Work to complete:
The lines you return should be those containing the string "surface", taken from the data below.

(Records from a dataset)

- - - -

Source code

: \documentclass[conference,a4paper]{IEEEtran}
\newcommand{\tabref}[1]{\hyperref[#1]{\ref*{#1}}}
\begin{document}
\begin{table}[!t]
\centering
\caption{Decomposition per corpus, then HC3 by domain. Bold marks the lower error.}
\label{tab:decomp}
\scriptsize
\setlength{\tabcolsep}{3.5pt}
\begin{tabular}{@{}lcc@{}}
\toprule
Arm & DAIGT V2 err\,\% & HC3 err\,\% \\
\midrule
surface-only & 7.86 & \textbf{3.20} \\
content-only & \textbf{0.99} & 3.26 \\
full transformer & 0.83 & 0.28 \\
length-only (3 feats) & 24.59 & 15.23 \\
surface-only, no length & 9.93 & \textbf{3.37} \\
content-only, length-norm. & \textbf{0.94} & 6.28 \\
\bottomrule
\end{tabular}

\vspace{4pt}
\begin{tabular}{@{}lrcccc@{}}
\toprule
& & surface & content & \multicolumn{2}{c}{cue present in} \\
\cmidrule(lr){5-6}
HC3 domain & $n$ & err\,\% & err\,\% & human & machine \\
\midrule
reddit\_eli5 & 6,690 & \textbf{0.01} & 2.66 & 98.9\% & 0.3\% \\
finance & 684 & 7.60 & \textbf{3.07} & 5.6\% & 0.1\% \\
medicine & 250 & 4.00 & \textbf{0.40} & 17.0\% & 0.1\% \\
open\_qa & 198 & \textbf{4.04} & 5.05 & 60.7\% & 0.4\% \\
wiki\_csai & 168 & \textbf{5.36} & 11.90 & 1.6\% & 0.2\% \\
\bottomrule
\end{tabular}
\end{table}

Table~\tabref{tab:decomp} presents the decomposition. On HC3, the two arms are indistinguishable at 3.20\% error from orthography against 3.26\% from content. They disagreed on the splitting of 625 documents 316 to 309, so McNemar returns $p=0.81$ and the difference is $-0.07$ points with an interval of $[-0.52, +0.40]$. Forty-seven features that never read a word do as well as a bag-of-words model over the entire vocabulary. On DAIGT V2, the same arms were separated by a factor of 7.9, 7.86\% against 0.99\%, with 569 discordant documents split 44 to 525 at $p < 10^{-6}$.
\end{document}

- - - -

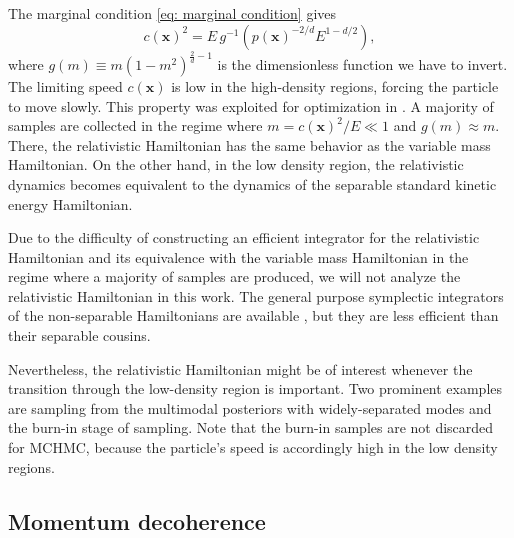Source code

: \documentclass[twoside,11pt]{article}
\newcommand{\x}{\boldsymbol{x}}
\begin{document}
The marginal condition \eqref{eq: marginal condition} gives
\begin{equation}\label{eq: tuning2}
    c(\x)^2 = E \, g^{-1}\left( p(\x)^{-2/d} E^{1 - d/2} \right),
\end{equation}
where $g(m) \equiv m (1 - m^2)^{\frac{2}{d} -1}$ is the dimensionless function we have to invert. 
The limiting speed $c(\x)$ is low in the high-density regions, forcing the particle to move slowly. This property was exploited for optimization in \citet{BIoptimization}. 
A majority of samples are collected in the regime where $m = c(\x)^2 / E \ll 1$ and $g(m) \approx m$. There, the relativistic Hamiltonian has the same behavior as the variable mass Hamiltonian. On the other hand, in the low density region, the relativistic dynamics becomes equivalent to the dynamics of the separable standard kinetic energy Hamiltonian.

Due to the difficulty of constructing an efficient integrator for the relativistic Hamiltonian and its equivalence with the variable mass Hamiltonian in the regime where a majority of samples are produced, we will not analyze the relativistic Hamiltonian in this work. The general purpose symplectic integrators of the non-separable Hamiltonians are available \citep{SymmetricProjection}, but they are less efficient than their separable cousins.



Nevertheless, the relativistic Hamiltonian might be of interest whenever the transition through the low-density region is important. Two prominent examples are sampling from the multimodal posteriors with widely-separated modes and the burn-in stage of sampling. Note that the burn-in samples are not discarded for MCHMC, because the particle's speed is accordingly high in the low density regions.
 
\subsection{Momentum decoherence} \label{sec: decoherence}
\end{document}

- - - -

Answer to this task:
surface-only & 7.86 & \textbf{3.20} \\
surface-only, no length & 9.93 & \textbf{3.37} \\
& & surface & content & \multicolumn{2}{c}{cue present in} \\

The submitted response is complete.